● **AIM OF THE TASK**
The entries should be given again so that each one matches the original exactly.

[[ INPUT MATERIAL, beginning ]]

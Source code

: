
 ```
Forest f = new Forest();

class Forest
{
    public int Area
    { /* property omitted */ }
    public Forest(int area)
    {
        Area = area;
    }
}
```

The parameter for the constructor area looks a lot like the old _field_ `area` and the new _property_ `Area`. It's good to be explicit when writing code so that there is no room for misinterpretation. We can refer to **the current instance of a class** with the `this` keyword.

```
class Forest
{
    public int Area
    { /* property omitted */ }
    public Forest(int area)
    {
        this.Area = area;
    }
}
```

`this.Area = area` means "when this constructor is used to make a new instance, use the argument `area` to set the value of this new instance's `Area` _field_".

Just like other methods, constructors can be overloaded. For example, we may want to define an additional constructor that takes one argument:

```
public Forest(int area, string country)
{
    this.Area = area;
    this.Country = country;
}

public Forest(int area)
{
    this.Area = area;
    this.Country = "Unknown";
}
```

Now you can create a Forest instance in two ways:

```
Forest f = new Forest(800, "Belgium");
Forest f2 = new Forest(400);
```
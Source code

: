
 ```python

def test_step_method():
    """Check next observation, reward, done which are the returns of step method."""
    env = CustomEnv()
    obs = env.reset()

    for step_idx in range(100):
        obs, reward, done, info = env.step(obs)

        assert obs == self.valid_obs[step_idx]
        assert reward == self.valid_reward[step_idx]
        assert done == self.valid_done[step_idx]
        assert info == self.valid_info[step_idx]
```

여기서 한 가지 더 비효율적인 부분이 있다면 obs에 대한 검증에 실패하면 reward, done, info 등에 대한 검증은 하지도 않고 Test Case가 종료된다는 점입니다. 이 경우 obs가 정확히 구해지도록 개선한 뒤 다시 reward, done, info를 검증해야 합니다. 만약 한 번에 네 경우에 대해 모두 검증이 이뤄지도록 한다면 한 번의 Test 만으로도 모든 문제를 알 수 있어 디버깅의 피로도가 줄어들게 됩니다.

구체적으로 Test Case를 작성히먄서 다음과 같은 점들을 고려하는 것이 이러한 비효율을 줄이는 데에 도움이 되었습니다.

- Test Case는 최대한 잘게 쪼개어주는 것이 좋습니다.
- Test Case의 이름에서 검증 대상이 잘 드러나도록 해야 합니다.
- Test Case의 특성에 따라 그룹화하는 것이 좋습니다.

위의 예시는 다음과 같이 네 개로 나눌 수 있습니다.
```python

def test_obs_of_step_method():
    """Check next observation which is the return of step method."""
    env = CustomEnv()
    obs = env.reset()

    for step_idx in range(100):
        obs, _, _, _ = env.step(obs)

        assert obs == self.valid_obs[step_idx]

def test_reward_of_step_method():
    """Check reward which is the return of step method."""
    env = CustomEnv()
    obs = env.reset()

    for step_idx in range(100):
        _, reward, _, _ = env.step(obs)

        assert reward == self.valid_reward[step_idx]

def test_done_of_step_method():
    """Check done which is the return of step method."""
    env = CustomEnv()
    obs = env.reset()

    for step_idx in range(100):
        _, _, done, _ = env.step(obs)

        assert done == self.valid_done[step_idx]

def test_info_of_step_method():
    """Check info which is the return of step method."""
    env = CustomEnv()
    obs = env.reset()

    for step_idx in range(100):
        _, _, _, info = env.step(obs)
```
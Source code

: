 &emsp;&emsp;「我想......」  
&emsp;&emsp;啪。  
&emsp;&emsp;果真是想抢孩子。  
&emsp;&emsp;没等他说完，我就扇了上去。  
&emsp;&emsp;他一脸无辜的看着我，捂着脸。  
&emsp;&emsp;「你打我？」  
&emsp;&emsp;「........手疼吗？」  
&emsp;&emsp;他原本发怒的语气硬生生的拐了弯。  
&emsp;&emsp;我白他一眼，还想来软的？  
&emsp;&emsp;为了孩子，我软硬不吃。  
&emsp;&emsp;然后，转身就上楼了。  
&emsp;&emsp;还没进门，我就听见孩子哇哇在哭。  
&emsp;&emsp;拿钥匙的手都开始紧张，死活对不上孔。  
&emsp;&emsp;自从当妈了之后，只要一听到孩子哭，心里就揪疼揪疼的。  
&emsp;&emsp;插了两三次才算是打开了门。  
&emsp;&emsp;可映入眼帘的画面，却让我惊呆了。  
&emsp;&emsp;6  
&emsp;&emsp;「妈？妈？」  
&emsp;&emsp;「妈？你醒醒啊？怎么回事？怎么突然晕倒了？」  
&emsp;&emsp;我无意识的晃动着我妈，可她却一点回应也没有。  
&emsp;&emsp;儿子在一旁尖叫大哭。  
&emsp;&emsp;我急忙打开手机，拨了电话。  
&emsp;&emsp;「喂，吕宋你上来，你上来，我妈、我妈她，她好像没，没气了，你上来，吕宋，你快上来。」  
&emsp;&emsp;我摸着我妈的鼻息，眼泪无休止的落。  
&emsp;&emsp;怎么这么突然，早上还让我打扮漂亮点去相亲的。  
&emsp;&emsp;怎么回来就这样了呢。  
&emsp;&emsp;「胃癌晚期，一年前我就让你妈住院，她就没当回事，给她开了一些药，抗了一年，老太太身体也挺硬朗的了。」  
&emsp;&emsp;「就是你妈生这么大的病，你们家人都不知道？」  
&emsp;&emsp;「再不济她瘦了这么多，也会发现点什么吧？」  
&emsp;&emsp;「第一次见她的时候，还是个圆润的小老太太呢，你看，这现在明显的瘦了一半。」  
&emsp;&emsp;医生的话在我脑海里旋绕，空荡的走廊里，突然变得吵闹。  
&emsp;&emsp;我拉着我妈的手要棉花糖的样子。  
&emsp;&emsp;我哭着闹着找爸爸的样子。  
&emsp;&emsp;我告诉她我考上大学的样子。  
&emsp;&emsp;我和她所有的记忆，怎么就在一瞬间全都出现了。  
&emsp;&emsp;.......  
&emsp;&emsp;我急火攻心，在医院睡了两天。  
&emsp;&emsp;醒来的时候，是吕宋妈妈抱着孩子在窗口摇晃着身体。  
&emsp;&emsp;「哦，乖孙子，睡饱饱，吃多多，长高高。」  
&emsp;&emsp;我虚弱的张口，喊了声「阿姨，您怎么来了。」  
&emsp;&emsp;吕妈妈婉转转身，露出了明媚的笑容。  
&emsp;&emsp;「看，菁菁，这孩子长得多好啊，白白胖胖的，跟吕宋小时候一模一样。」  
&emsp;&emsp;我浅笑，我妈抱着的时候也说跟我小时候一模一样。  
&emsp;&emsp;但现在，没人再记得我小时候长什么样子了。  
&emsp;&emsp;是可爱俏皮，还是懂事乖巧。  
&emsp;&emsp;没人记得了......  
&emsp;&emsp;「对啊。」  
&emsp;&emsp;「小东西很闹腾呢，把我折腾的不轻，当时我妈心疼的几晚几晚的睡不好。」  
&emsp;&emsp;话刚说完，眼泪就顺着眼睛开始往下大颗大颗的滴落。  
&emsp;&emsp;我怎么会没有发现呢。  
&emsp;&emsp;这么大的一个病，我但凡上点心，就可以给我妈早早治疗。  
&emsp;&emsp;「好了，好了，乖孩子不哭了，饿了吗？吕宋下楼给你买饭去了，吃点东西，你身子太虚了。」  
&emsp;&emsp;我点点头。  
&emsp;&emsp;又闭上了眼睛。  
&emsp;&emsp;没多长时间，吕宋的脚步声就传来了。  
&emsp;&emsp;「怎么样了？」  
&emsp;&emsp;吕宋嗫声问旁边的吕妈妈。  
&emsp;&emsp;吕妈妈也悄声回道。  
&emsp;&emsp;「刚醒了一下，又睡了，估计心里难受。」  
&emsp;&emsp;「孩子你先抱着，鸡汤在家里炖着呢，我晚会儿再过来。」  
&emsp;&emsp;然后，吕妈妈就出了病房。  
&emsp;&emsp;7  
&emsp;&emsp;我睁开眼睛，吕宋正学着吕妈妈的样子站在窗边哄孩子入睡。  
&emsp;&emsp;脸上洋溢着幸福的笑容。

[[ INPUT MATERIAL, end ]]

● **ANSWER BOX**
Source code

:
 ```
Forest f = new Forest();

class Forest
{
    public int Area
    { /* property omitted */ }
    public Forest(int area)
    {
        Area = area;
    }
}
```

The parameter for the constructor area looks a lot like the old _field_ `area` and the new _property_ `Area`. It's good to be explicit when writing code so that there is no room for misinterpretation. We can refer to **the current instance of a class** with the `this` keyword.

```
class Forest
{
    public int Area
    { /* property omitted */ }
    public Forest(int area)
    {
        this.Area = area;
    }
}
```

`this.Area = area` means "when this constructor is used to make a new instance, use the argument `area` to set the value of this new instance's `Area` _field_".

Just like other methods, constructors can be overloaded. For example, we may want to define an additional constructor that takes one argument:

```
public Forest(int area, string country)
{
    this.Area = area;
    this.Country = country;
}

public Forest(int area)
{
    this.Area = area;
    this.Country = "Unknown";
}
```

Now you can create a Forest instance in two ways:

```
Forest f = new Forest(800, "Belgium");
Forest f2 = new Forest(400);
```
Source code

:
 ```python

def test_step_method():
    """Check next observation, reward, done which are the returns of step method."""
    env = CustomEnv()
    obs = env.reset()

    for step_idx in range(100):
        obs, reward, done, info = env.step(obs)

        assert obs == self.valid_obs[step_idx]
        assert reward == self.valid_reward[step_idx]
        assert done == self.valid_done[step_idx]
        assert info == self.valid_info[step_idx]
```

여기서 한 가지 더 비효율적인 부분이 있다면 obs에 대한 검증에 실패하면 reward, done, info 등에 대한 검증은 하지도 않고 Test Case가 종료된다는 점입니다. 이 경우 obs가 정확히 구해지도록 개선한 뒤 다시 reward, done, info를 검증해야 합니다. 만약 한 번에 네 경우에 대해 모두 검증이 이뤄지도록 한다면 한 번의 Test 만으로도 모든 문제를 알 수 있어 디버깅의 피로도가 줄어들게 됩니다.

구체적으로 Test Case를 작성히먄서 다음과 같은 점들을 고려하는 것이 이러한 비효율을 줄이는 데에 도움이 되었습니다.

- Test Case는 최대한 잘게 쪼개어주는 것이 좋습니다.
- Test Case의 이름에서 검증 대상이 잘 드러나도록 해야 합니다.
- Test Case의 특성에 따라 그룹화하는 것이 좋습니다.

위의 예시는 다음과 같이 네 개로 나눌 수 있습니다.
```python

def test_obs_of_step_method():
    """Check next observation which is the return of step method."""
    env = CustomEnv()
    obs = env.reset()

    for step_idx in range(100):
        obs, _, _, _ = env.step(obs)

        assert obs == self.valid_obs[step_idx]

def test_reward_of_step_method():
    """Check reward which is the return of step method."""
    env = CustomEnv()
    obs = env.reset()

    for step_idx in range(100):
        _, reward, _, _ = env.step(obs)

        assert reward == self.valid_reward[step_idx]

def test_done_of_step_method():
    """Check done which is the return of step method."""
    env = CustomEnv()
    obs = env.reset()

    for step_idx in range(100):
        _, _, done, _ = env.step(obs)

        assert done == self.valid_done[step_idx]

def test_info_of_step_method():
    """Check info which is the return of step method."""
    env = CustomEnv()
    obs = env.reset()

    for step_idx in range(100):
        _, _, _, info = env.step(obs)
```
Source code

: &emsp;&emsp;「我想......」  
&emsp;&emsp;啪。  
&emsp;&emsp;果真是想抢孩子。  
&emsp;&emsp;没等他说完，我就扇了上去。  
&emsp;&emsp;他一脸无辜的看着我，捂着脸。  
&emsp;&emsp;「你打我？」  
&emsp;&emsp;「........手疼吗？」  
&emsp;&emsp;他原本发怒的语气硬生生的拐了弯。  
&emsp;&emsp;我白他一眼，还想来软的？  
&emsp;&emsp;为了孩子，我软硬不吃。  
&emsp;&emsp;然后，转身就上楼了。  
&emsp;&emsp;还没进门，我就听见孩子哇哇在哭。  
&emsp;&emsp;拿钥匙的手都开始紧张，死活对不上孔。  
&emsp;&emsp;自从当妈了之后，只要一听到孩子哭，心里就揪疼揪疼的。  
&emsp;&emsp;插了两三次才算是打开了门。  
&emsp;&emsp;可映入眼帘的画面，却让我惊呆了。  
&emsp;&emsp;6  
&emsp;&emsp;「妈？妈？」  
&emsp;&emsp;「妈？你醒醒啊？怎么回事？怎么突然晕倒了？」  
&emsp;&emsp;我无意识的晃动着我妈，可她却一点回应也没有。  
&emsp;&emsp;儿子在一旁尖叫大哭。  
&emsp;&emsp;我急忙打开手机，拨了电话。  
&emsp;&emsp;「喂，吕宋你上来，你上来，我妈、我妈她，她好像没，没气了，你上来，吕宋，你快上来。」  
&emsp;&emsp;我摸着我妈的鼻息，眼泪无休止的落。  
&emsp;&emsp;怎么这么突然，早上还让我打扮漂亮点去相亲的。  
&emsp;&emsp;怎么回来就这样了呢。  
&emsp;&emsp;「胃癌晚期，一年前我就让你妈住院，她就没当回事，给她开了一些药，抗了一年，老太太身体也挺硬朗的了。」  
&emsp;&emsp;「就是你妈生这么大的病，你们家人都不知道？」  
&emsp;&emsp;「再不济她瘦了这么多，也会发现点什么吧？」  
&emsp;&emsp;「第一次见她的时候，还是个圆润的小老太太呢，你看，这现在明显的瘦了一半。」  
&emsp;&emsp;医生的话在我脑海里旋绕，空荡的走廊里，突然变得吵闹。  
&emsp;&emsp;我拉着我妈的手要棉花糖的样子。  
&emsp;&emsp;我哭着闹着找爸爸的样子。  
&emsp;&emsp;我告诉她我考上大学的样子。  
&emsp;&emsp;我和她所有的记忆，怎么就在一瞬间全都出现了。  
&emsp;&emsp;.......  
&emsp;&emsp;我急火攻心，在医院睡了两天。  
&emsp;&emsp;醒来的时候，是吕宋妈妈抱着孩子在窗口摇晃着身体。  
&emsp;&emsp;「哦，乖孙子，睡饱饱，吃多多，长高高。」  
&emsp;&emsp;我虚弱的张口，喊了声「阿姨，您怎么来了。」  
&emsp;&emsp;吕妈妈婉转转身，露出了明媚的笑容。  
&emsp;&emsp;「看，菁菁，这孩子长得多好啊，白白胖胖的，跟吕宋小时候一模一样。」  
&emsp;&emsp;我浅笑，我妈抱着的时候也说跟我小时候一模一样。  
&emsp;&emsp;但现在，没人再记得我小时候长什么样子了。  
&emsp;&emsp;是可爱俏皮，还是懂事乖巧。  
&emsp;&emsp;没人记得了......  
&emsp;&emsp;「对啊。」  
&emsp;&emsp;「小东西很闹腾呢，把我折腾的不轻，当时我妈心疼的几晚几晚的睡不好。」  
&emsp;&emsp;话刚说完，眼泪就顺着眼睛开始往下大颗大颗的滴落。  
&emsp;&emsp;我怎么会没有发现呢。  
&emsp;&emsp;这么大的一个病，我但凡上点心，就可以给我妈早早治疗。  
&emsp;&emsp;「好了，好了，乖孩子不哭了，饿了吗？吕宋下楼给你买饭去了，吃点东西，你身子太虚了。」  
&emsp;&emsp;我点点头。  
&emsp;&emsp;又闭上了眼睛。  
&emsp;&emsp;没多长时间，吕宋的脚步声就传来了。  
&emsp;&emsp;「怎么样了？」  
&emsp;&emsp;吕宋嗫声问旁边的吕妈妈。  
&emsp;&emsp;吕妈妈也悄声回道。  
&emsp;&emsp;「刚醒了一下，又睡了，估计心里难受。」  
&emsp;&emsp;「孩子你先抱着，鸡汤在家里炖着呢，我晚会儿再过来。」  
&emsp;&emsp;然后，吕妈妈就出了病房。  
&emsp;&emsp;7  
&emsp;&emsp;我睁开眼睛，吕宋正学着吕妈妈的样子站在窗边哄孩子入睡。  
&emsp;&emsp;脸上洋溢着幸福的笑容。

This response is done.